As the world prepares for the upcoming Olympic Games, a new method for detecting doping compounds in urine samples may level the playing field for those attempting to keep athletics clean. Scientists have published a method that uses ion mobility-mass spectrometry to assist regulatory agencies in detecting existing dopants as well as future “designer” compounds.
The researchers will present their findings today at the American Chemical Society’s spring meeting (ACS). The World Anti-Doping Agency (WADA) publishes a list of substances, including steroids, that athletes are not permitted to use each year. However, distinguishing natural or “endogenous” steroids from synthetic “exogenous” steroids used to enhance performance can be difficult.
And regulators face another challenge: “As quickly as we develop methods to detect performance-enhancing drugs, clandestine labs develop new substances that give athletes a competitive advantage,” says the project’s principal investigator, Christopher Chouinard, Ph.D. These designer drugs are undetectable if testing laboratories do not know where to look for their specific chemical structures.
Chouinard’s team at Florida Institute of Technology is attempting to outwit cheaters by developing an assay that can distinguish between endogenous and exogenous steroids and predict the structure of new compounds that may appear in athletes’ urine samples.

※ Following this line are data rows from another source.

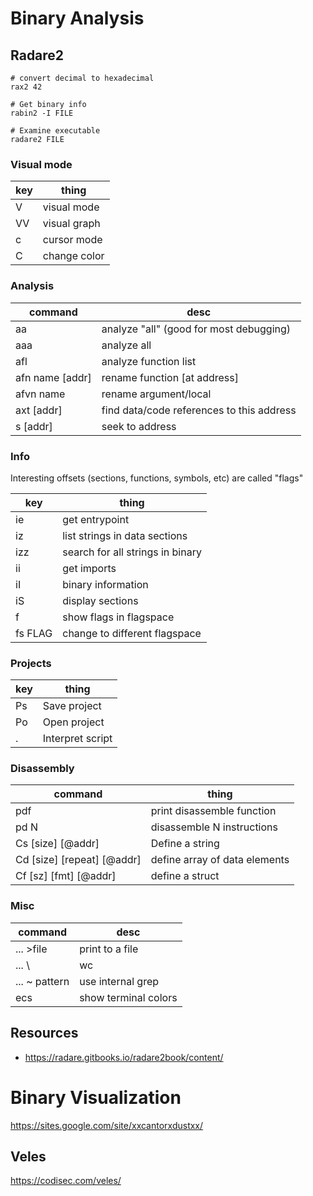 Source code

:# Binary Analysis


## Radare2

```shell
# convert decimal to hexadecimal
rax2 42

# Get binary info
rabin2 -I FILE

# Examine executable
radare2 FILE
```


### Visual mode

| key | thing        |
|--- |------------ |
| V   | visual mode  |
| VV  | visual graph |
| c   | cursor mode  |
| C   | change color |


### Analysis

| command         | desc                                      |
|--------------- |----------------------------------------- |
| aa              | analyze "all" (good for most debugging)   |
| aaa             | analyze all                               |
| afl             | analyze function list                     |
| afn name [addr] | rename function [at address]              |
| afvn name       | rename argument/local                     |
| axt [addr]      | find data/code references to this address |
| s [addr]        | seek to address                           |


### Info

Interesting offsets (sections, functions, symbols, etc) are called "flags"

| key     | thing                            |
|------- |-------------------------------- |
| ie      | get entrypoint                   |
| iz      | list strings in data sections    |
| izz     | search for all strings in binary |
| ii      | get imports                      |
| iI      | binary information               |
| iS      | display sections                 |
| f       | show flags in flagspace          |
| fs FLAG | change to different flagspace    |


### Projects

| key       | thing            |
|--------- |---------------- |
| Ps <name> | Save project     |
| Po <name> | Open project     |
| . <name>  | Interpret script |


### Disassembly

| command                    | thing                         |
|-------------------------- |----------------------------- |
| pdf                        | print disassemble function    |
| pd N                       | disassemble N instructions    |
| Cs [size] [@addr]          | Define a string               |
| Cd [size] [repeat] [@addr] | define array of data elements |
| Cf [sz] [fmt] [@addr]      | define a struct               |


### Misc

| command       | desc                 |
|------------- |-------------------- |
| ... >file     | print to a file      |
| ... \\        | wc                   |
| ... ~ pattern | use internal grep    |
| ecs           | show terminal colors |


## Resources

- <https://radare.gitbooks.io/radare2book/content/>


# Binary Visualization

<https://sites.google.com/site/xxcantorxdustxx/>


## Veles

<https://codisec.com/veles/>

As quickly as we develop methods to detect performance-enhancing drugs, clandestine labs develop new substances that give athletes a competitive advantage.
Christopher Chouinard
Currently, testing labs analyze samples using tandem mass spectrometry (MS) and gas or liquid chromatography. These approaches break up molecules in the sample and separate the fragments, yielding spectra that can reveal the identity of the original, intact compounds. But it can be tough to differentiate molecules with minor structural differences – including isomers – that distinguish endogenous steroids from exogenous ones, such as the synthetic anabolic steroids athletes take to build muscle.
To accentuate those differences, Chouinard pairs MS with ion mobility (IM) spectrometry, a separation technique he learned as a graduate student with Richard Yost, Ph.D., at the University of Florida. Yost’s team and others found that the differences between isomers could be made even more apparent if the molecules in a sample were modified prior to IM-mass spec analysis by reacting them with other compounds. After Chouinard set up his own lab in 2018, he applied this technique by reacting steroid samples with ozone or acetone in the presence of ultraviolet light – reactions already well-established among researchers who study lipid isomers, but new in the anti-doping arena.
Chouinard’s team reported last year that they had successfully used these reactions in conjunction with IM-MS to improve isomer separation, identification, and quantification of a few steroids in sample solutions. The researchers now report that they have successfully characterized and identified nearly half of the prohibited steroids on WADA’s list using this technique in urine. They also demonstrated that the method can characterize and identify prohibited glucocorticoids like cortisol, which improve athletic performance by suppressing inflammation caused by injuries. The detection limits are less than one nanogram per ml.
In addition to locating known dopants, the team hopes to locate newly created illicit steroids that are not yet known to WADA. They are developing computational modeling and machine learning techniques with collaborators from Florida Institute of Technology, including Roberto Peverati, Ph.D., to try to predict the structure, spectra, and other properties of these molecules.
“If we can develop methods to identify any hypothetical steroids in the future, we could dramatically reduce doping because we would be able to detect these new species immediately, without the lag time associated with anti-doping testing over the last 40 years,” Chouinard says.
Though the assays themselves are quick, simple, and inexpensive, IM instruments are expensive, with prices ranging up to a million dollars, according to Chouinard. However, he adds, with the support of anti-doping funding organizations like the Partnership for Clean Competition (PCC), more labs may be willing to foot the bill, as long as the method offers a significant advantage in detection and deterrence.